M. Lévy, you cannot be serious. And indeed there are many perfectly respectable and logical reasons for saying that. The breathless sentences, the almost-voyeuristic preoccupation with Danny Pearl, dodging guards around the Binori mosque, recording the suspicious stares of strange men in the lobbies of Pakistani hotels. This is just the kind of cinematic, conspiratorial concoction we should expect from the flamboyant M. Lévy, is it not? What else, from the media star with the flamboyant lion's-mane of hair, the trademark white shirt open to the waist, the inevitable black suit, this bizarre mix of Norman Mailer, William F. Buckley, and Émile Zola? The book is poorly bound; the English translation is beset with misspellings; maddeningly, it has no index (because Lévy was in too much of a hurry to beat other budding Pearl books to the bookseller). How seriously can we take a book stuffed with supposition and speculation, with I bet and one can imagine that and had he seen? This is too embarrassing, too absurd. Liberal democracies do not know how to deal with absurdities—like barbarism. "To re-read" what Geoffrey Wheatcroft called that "catalogue of nonsense" which spouted unbidden from the pens of respectable Westerners after 9/11 is to realize "the final bankruptcy of a large part of the progressive tradition 200 years after 1789."

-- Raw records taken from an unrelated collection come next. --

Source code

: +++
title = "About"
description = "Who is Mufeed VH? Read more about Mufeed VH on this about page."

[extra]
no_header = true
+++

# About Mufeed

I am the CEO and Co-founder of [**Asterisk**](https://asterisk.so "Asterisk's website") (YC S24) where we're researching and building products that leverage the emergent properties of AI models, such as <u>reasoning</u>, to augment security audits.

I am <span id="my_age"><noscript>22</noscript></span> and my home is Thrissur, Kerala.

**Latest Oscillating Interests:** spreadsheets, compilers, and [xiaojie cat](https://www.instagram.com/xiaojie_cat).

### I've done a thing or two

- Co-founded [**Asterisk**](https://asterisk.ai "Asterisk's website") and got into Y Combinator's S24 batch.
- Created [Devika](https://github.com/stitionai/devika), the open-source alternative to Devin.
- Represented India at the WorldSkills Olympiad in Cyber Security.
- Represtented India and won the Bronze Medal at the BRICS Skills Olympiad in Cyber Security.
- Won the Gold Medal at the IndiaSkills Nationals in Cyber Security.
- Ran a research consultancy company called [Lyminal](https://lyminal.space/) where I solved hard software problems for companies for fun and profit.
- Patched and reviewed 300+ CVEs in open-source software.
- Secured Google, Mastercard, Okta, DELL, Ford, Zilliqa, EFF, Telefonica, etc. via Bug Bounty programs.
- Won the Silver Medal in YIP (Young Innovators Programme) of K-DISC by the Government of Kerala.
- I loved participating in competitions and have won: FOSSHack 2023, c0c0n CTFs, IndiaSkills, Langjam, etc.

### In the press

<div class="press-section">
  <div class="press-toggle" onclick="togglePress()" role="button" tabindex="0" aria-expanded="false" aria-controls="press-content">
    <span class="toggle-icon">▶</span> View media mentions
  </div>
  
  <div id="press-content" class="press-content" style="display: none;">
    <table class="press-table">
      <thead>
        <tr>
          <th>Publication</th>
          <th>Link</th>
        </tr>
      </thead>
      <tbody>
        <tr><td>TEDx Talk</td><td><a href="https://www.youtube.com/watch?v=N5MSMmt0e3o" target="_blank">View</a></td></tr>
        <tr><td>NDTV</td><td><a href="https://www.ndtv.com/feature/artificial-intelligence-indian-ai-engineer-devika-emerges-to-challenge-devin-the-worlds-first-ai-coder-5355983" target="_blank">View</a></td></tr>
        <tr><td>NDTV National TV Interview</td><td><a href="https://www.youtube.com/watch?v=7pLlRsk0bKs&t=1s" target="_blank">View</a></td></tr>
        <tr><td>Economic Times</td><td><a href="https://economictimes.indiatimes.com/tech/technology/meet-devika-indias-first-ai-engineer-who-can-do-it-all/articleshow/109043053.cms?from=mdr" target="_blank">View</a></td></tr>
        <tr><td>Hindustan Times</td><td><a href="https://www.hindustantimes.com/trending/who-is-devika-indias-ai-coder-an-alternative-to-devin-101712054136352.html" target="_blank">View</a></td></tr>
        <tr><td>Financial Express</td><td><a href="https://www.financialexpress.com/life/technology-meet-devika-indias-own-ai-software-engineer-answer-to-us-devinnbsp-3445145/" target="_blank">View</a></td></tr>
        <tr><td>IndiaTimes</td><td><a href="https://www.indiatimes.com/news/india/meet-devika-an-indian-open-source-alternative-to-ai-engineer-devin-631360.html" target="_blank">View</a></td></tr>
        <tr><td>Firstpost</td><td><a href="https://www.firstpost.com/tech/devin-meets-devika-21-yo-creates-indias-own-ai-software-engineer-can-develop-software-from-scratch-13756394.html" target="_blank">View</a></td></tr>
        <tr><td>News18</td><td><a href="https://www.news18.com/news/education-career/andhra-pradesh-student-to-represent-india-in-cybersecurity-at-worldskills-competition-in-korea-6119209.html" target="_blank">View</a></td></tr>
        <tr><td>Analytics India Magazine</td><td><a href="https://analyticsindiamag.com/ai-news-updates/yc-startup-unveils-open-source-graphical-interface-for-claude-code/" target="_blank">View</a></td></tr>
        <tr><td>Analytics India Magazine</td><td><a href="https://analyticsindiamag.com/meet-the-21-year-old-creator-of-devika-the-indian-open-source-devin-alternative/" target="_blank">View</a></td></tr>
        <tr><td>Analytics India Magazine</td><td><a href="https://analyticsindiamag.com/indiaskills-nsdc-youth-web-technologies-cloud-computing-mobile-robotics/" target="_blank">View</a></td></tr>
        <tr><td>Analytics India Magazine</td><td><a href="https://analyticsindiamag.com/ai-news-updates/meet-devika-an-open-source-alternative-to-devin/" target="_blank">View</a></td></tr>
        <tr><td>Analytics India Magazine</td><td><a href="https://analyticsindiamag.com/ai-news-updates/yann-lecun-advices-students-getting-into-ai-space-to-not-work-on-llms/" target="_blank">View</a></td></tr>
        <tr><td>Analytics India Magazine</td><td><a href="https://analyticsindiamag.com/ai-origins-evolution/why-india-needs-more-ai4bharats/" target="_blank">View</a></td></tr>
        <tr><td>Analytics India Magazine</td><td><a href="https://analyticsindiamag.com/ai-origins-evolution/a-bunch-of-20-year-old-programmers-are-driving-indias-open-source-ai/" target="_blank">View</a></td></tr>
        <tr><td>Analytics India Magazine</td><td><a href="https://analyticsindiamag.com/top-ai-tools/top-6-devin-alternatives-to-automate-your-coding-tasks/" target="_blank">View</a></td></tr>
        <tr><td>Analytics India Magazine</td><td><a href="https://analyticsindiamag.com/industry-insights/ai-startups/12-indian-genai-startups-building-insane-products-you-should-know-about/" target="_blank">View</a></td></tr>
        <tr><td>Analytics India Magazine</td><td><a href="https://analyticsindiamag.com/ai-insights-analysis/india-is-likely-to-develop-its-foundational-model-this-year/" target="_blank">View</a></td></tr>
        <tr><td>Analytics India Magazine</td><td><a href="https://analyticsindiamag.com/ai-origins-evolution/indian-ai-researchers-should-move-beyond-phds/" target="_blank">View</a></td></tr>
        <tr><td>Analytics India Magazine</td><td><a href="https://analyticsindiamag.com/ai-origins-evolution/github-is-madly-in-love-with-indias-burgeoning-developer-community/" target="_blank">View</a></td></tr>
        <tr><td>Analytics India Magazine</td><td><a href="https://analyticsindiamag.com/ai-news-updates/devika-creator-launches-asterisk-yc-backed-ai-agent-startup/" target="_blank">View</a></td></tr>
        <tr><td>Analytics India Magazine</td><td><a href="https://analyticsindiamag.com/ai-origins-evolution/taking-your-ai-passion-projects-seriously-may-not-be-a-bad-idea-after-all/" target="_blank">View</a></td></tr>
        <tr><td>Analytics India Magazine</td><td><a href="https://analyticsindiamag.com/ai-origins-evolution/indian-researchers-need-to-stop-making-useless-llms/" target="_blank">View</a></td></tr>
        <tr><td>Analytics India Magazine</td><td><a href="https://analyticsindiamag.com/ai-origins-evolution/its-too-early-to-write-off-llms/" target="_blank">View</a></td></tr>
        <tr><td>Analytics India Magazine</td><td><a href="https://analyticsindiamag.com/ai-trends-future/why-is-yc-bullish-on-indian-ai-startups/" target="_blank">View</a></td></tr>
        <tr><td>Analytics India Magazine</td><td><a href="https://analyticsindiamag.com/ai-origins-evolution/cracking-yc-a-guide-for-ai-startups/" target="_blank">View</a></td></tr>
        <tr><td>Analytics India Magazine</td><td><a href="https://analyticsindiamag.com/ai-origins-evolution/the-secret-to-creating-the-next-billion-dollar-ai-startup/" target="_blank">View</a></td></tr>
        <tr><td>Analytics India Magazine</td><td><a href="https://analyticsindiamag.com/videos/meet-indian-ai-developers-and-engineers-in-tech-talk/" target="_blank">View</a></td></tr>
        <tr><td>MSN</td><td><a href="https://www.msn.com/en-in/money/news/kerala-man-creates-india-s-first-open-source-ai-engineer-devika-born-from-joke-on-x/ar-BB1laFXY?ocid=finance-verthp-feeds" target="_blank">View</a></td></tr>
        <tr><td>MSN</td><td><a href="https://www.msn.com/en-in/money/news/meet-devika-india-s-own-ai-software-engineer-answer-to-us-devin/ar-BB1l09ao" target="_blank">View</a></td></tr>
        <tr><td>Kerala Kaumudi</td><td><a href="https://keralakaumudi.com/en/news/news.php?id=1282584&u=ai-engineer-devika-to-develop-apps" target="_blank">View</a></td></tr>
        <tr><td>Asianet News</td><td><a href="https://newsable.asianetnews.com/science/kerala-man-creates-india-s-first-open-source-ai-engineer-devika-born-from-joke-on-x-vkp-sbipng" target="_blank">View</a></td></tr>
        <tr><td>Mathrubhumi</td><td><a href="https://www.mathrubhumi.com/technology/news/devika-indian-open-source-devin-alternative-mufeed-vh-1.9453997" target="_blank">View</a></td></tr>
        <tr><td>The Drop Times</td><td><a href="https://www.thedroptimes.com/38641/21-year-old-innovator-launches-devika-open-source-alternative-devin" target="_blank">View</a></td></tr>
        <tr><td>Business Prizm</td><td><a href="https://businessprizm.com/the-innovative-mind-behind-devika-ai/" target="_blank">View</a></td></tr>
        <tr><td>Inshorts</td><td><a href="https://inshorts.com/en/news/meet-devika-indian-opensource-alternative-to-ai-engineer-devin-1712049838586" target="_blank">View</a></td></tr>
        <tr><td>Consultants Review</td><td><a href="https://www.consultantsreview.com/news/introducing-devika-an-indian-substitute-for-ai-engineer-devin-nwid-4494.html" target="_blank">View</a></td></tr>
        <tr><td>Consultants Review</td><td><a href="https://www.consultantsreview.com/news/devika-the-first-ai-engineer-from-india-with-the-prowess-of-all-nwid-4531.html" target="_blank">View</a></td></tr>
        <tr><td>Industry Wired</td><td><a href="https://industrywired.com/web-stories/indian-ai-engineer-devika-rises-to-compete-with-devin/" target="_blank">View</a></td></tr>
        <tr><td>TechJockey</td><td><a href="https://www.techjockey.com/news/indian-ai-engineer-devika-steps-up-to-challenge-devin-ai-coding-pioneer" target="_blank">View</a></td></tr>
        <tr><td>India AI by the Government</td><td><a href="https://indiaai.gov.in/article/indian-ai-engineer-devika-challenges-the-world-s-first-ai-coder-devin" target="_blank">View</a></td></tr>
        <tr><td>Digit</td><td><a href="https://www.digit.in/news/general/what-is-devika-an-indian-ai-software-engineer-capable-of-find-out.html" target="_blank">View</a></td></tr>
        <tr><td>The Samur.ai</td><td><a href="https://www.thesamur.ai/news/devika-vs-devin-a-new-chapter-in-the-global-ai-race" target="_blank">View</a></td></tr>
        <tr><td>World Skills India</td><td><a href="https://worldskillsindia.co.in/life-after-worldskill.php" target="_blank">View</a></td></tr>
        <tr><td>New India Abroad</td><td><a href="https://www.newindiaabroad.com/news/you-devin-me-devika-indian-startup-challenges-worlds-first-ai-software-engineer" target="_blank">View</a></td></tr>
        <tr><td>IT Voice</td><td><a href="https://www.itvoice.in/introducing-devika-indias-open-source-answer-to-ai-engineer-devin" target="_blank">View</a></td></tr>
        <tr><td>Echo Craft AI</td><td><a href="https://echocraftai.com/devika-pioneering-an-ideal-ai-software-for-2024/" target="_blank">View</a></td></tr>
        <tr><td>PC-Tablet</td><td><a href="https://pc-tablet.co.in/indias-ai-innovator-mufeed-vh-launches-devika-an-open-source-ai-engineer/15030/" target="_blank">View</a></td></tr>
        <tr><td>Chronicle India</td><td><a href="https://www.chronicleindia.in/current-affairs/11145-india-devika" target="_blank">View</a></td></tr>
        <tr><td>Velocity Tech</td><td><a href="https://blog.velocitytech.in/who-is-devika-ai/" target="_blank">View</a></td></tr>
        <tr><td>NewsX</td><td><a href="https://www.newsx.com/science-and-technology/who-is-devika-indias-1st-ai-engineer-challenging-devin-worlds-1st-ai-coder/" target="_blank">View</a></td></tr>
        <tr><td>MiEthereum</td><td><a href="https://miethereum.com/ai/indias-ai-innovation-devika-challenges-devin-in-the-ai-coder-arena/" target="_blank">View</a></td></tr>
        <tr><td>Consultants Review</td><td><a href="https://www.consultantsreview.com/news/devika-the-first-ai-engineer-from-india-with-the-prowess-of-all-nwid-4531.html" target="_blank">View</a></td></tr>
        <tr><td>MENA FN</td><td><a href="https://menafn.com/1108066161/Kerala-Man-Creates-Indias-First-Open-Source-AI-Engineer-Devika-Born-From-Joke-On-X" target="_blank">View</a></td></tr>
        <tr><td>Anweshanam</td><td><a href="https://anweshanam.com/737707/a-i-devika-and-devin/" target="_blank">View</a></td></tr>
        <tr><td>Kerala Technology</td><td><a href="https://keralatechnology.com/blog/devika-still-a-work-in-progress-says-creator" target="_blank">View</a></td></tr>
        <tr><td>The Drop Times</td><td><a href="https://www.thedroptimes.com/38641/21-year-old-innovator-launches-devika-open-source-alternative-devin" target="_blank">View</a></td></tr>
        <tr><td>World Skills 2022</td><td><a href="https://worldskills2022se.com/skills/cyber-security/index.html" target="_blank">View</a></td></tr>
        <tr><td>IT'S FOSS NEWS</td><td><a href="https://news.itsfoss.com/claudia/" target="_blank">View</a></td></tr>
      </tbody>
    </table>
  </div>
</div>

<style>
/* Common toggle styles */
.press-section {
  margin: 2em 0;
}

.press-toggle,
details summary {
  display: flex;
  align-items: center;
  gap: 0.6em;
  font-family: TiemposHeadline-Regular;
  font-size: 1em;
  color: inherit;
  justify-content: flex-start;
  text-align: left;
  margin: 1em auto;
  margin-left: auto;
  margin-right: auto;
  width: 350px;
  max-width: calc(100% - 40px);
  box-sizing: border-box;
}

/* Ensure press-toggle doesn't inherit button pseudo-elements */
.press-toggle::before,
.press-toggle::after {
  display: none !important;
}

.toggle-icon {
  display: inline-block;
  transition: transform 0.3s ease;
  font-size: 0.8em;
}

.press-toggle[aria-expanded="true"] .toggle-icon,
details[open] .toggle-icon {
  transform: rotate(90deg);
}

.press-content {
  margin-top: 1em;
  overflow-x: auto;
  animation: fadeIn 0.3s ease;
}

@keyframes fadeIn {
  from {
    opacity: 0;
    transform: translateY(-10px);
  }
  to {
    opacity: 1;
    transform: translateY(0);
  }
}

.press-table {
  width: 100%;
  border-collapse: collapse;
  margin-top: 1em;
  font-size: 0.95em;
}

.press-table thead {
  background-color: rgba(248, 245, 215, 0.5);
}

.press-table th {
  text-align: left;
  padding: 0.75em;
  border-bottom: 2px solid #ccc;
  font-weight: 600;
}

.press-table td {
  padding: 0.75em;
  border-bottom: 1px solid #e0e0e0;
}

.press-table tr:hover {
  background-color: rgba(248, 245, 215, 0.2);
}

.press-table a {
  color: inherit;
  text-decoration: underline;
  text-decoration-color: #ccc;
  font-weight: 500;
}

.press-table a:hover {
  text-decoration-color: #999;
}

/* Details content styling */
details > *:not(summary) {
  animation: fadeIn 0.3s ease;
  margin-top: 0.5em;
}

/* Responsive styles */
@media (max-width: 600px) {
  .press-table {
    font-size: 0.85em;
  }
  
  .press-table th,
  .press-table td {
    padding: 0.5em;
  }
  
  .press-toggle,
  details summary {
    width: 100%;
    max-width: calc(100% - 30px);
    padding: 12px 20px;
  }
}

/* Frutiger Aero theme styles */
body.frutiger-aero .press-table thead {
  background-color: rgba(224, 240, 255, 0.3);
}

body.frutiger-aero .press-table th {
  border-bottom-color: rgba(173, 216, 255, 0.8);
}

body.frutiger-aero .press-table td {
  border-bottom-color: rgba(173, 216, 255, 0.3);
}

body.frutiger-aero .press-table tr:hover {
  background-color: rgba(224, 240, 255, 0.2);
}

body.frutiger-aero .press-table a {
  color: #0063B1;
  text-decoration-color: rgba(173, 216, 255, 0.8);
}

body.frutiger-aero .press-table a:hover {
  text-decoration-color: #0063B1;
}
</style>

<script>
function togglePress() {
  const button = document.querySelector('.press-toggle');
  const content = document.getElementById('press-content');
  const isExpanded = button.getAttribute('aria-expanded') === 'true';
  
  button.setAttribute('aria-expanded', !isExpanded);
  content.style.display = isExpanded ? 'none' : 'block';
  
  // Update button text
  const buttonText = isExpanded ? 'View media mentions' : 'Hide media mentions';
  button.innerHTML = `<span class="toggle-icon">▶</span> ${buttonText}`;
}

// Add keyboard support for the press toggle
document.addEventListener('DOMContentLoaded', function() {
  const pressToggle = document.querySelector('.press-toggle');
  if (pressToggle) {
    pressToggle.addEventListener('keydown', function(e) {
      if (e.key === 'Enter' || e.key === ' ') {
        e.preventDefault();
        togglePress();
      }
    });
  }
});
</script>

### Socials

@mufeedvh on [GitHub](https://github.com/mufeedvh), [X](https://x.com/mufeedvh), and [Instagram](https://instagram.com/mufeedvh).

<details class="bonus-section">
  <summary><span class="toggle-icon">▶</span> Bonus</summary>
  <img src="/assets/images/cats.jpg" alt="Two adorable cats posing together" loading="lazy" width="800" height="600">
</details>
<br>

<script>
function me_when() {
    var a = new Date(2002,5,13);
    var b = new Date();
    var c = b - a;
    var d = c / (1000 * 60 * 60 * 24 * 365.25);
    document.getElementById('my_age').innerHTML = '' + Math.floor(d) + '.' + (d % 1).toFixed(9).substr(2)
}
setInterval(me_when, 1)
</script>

So, let us ignore Lévy. And let us forget about Daniel Pearl. If Lévy will let us.

Allen Guelzo's new book, Lincoln's Emancipation Proclamation: The End of Slavery in America, will be published in February by Simon & Schuster.

1. U.S. officials announced on October 22 that they believe the "Yemeni" who slit Pearl's throat was actually Khalid Sheikh Mohammed, the one-time chief of Al-Qaeda's military operations and now an American prisoner. Pakistani officials "remain unconvinced." Omar Sheikh, who was condemned to death by a Pakistani court in July, 2002, has been permitted to appeal his sentencing.